Third Sunday of Easter-C

One of the most endearing qualities of a person is to be authentic, with all good and not so good qualities.  When there is no guise of pride, envy or arrogance, there is a comfort level because what you see it what you get. Usually these are people who have ventured and experienced selfless love to some degree.

 Out of all of the disciples of Christ, Peter would best fit this description.  Here is man whose humanity oozed from every pour of his body, yet he was called by Christ to be the first one to lead his Church. It is no accident that Christ chose Peter, a man with many shortcomings, but also a man who was passionate, who knew how to love, albeit, at times misdirected. Even though St. Peter often fell short of expectations, he loved deeply. Sounds familiar? St. Mary Magdalene was cut from the same cloth.

The third visit of Christ with his disciples after his resurrection highlights the good side of Peter’s humanity, his love. Jesus intended, as he does with all, to help Peter’s love mature to be truly a holy love. It could never have happened if Peter’s love was not present to begin with.

 Let us recall briefly Peter’s past reactions to Christ.  At the last supper, Peter chides Christ in telling him that his feet are not fit to be washed until Christ tells him it necessary.  Peter replies, “Then not only my feet, but my hands and head as well.”  Later we are told, Peter claims that he will lay down his life for Jesus.  And then of course, the breaking of his promise never to deny Jesus.

Peter was a man who loved in a child-like way, always ready to assent to the call of God, but sometimes falling short, sometimes not understanding the totality of what he was proclaiming in his words of love. It is never a fault, to love, nor is it a fault to not be able to see the whole picture at one time.  It is a fault however, to never even venture into the territory of love, for fear of failure or overriding selfishness.

 Our spiritual life, like our physical life, is meant to grow and mature which never happens all at once. St. Peter is the poster boy for this principle. His love for God matured the longer he kept in contact with God. 

You can almost imagine the scene at daybreak on the shore after the Resurrection. The Gospel recalls the exchange. Jesus Christ asks Peter a specific question on the shore, “Do you love me?”  In a typical manner for Peter who always seems to rush into things. answers twice, seemingly without thought, “you know that I love you.”  The third time Christ asks is different, “Do you love me?” Same words, different response.
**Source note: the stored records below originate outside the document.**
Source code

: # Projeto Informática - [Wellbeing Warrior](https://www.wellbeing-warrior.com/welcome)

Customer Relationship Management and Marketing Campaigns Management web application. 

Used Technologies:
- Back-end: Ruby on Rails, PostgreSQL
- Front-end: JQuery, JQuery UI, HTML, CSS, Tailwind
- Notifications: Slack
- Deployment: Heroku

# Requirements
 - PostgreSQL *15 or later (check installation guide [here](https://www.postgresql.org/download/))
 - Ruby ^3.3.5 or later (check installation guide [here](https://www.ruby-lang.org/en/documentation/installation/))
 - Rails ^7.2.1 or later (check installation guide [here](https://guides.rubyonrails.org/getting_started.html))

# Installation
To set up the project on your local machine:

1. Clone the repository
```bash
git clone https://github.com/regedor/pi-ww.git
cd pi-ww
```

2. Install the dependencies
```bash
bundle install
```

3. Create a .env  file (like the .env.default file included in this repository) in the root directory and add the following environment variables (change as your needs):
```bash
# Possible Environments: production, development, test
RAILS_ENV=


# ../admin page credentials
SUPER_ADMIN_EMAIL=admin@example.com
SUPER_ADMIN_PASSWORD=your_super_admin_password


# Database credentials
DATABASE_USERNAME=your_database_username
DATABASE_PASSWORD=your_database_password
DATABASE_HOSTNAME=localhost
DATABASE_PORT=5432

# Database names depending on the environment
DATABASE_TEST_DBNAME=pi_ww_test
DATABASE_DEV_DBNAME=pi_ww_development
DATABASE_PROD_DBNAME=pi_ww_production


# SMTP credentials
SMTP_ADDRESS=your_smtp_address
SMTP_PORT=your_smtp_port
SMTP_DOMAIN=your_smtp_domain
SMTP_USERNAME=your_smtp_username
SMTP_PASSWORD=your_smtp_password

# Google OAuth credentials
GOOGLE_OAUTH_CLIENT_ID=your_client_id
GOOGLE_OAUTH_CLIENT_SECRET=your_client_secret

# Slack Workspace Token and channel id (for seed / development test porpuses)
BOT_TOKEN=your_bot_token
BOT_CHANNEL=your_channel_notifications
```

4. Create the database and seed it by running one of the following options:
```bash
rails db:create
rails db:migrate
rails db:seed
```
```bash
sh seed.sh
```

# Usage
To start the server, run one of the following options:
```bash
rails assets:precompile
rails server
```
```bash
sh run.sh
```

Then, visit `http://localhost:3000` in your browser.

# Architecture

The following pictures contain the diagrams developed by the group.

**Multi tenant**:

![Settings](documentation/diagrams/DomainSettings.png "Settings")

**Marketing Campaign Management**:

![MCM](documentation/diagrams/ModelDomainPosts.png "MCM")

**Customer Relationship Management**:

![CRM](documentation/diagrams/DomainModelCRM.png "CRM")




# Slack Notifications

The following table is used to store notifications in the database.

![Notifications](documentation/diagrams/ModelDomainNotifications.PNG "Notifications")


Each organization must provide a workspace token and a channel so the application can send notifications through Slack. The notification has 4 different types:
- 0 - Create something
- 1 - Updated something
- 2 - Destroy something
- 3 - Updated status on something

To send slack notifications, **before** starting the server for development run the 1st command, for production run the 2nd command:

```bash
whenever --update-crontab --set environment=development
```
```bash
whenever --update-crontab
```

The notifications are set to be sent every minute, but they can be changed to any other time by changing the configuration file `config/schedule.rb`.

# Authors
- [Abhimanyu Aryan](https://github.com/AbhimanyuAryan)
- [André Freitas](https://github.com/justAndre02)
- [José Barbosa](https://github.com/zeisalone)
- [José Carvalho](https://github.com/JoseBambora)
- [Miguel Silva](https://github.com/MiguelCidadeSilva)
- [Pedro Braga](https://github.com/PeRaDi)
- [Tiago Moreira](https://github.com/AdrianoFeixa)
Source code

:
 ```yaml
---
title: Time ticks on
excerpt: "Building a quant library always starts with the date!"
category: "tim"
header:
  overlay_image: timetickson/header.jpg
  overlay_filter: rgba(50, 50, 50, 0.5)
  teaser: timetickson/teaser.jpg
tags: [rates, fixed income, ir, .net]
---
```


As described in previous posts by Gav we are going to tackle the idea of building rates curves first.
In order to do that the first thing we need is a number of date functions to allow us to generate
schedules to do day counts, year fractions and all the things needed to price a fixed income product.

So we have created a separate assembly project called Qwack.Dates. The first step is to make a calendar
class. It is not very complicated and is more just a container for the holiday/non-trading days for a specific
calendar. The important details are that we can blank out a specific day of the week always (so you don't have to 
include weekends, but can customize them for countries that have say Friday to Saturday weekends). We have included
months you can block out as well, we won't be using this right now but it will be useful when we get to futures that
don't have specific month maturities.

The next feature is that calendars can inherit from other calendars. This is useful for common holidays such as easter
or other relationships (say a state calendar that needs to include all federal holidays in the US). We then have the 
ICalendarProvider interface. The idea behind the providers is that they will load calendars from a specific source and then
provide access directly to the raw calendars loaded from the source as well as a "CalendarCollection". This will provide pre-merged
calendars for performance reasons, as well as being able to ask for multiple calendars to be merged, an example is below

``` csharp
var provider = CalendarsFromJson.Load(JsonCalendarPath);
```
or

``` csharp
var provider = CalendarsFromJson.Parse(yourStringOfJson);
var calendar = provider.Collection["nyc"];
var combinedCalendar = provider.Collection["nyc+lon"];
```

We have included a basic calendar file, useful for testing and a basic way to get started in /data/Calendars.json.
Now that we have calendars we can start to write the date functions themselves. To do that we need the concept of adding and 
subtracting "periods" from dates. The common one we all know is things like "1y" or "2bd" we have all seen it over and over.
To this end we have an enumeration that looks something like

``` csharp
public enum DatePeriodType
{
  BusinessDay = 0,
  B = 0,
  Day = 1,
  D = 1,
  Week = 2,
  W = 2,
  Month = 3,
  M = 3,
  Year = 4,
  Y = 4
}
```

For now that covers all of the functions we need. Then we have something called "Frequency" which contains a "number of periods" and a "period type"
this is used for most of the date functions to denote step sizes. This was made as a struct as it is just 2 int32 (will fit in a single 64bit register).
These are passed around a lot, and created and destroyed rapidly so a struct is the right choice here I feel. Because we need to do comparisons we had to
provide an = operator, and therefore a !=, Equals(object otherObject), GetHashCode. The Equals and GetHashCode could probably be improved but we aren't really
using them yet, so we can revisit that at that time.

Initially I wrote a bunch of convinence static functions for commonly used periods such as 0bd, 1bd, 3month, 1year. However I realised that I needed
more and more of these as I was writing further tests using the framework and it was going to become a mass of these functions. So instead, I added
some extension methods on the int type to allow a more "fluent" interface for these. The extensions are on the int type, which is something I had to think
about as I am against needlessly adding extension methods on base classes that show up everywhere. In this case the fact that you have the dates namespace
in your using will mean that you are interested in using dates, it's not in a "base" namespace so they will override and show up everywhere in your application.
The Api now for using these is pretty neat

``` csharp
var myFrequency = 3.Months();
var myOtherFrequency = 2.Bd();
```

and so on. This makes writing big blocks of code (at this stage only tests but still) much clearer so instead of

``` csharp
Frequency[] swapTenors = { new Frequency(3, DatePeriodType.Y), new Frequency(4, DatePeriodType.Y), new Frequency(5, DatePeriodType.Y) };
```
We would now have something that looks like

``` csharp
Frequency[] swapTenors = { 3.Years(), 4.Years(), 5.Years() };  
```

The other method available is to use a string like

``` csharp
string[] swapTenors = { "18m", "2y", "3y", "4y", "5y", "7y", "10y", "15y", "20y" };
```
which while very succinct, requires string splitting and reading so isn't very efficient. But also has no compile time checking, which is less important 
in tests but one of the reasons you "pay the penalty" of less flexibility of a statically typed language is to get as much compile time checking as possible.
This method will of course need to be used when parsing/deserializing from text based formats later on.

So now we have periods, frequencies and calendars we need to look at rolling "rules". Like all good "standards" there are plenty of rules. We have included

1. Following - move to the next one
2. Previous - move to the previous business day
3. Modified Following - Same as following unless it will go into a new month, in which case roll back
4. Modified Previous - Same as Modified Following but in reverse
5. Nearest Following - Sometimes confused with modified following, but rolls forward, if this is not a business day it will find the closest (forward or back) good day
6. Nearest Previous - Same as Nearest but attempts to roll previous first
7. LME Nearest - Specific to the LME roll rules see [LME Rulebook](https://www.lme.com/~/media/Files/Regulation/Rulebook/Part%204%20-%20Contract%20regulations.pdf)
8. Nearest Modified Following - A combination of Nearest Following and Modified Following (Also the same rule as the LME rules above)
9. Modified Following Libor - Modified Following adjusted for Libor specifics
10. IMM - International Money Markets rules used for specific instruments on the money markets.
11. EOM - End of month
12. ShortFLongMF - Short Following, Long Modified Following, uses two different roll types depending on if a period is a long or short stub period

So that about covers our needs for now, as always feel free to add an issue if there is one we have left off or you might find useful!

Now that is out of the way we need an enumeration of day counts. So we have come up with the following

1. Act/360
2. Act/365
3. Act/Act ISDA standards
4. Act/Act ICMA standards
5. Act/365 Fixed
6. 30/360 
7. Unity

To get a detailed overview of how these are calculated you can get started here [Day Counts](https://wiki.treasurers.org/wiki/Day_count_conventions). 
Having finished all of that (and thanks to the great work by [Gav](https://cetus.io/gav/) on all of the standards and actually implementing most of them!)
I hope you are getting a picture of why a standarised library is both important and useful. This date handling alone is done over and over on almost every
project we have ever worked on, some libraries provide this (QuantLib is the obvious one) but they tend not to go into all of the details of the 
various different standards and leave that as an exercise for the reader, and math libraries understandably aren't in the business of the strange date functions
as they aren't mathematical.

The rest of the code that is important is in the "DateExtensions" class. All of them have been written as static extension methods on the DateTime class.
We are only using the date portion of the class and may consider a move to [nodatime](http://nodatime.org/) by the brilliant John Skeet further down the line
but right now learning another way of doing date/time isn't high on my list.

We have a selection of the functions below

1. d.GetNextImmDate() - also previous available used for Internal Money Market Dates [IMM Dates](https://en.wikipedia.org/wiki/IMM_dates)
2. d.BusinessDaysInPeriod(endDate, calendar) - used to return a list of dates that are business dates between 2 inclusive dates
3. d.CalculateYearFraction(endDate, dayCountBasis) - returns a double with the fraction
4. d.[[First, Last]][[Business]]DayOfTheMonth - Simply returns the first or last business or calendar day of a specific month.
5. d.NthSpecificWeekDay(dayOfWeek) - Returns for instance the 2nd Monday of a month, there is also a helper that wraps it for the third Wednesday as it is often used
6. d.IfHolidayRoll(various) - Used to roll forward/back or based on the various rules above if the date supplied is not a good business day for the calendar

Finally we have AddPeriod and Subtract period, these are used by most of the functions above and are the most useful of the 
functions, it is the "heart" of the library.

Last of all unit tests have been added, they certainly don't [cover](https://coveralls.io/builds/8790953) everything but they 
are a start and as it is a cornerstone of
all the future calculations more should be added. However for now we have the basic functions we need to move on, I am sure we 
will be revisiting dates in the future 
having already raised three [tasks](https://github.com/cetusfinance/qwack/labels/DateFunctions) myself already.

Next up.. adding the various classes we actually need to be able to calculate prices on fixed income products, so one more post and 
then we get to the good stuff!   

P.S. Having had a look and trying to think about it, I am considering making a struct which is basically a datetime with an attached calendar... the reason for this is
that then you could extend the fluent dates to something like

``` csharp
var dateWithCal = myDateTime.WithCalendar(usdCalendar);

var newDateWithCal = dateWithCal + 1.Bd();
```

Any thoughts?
Peter was hurt with the final question about his love. 

  Perhaps, Peter was hurt because he finally realized the love Christ was talking about was not what Peter understood love to be.  Maybe, at this point, Peter finally understood the meaning of love in a mature way, that love is not always associated with bells and whistles and fireworks and glorious events.  For Christ responds to Peter after each question by giving him a task which will manifest that love, “Feed my lambs. . . . Tend my sheep. . . . Feed my sheep.”

What is crucial in our lives is not failing, but first and foremost loving God and our neighbor in every situation even if before we have not lived up to the claim all the time. The first step is ours and the rest is up to God who perfects our love by his love. 

So, it is with us who venture to love first. Christ will ask each of us these three questions, “Do you love me?”  And I hope we will respond in a similar fashion as Peter.  And Christ will respond to us again, [then] “Help those who are less fortunate than you. . . . Do you love me?” Be responsible husbands and wives and parents. . . . Do you love me?” Give respect and time to those who are suffering.”

Will we be hurt when Jesus asks us a third time?  Quite possibly, but know love needs to be perfected, needs to be brought to a higher level of holiness.  And God who is always patient with us will keep asking those questions throughout our life.   “Do you love me?”  “Lord, you know everything.  You know well that I love you.” and Jesus will respond, then keep loving me and your neighbor deeply.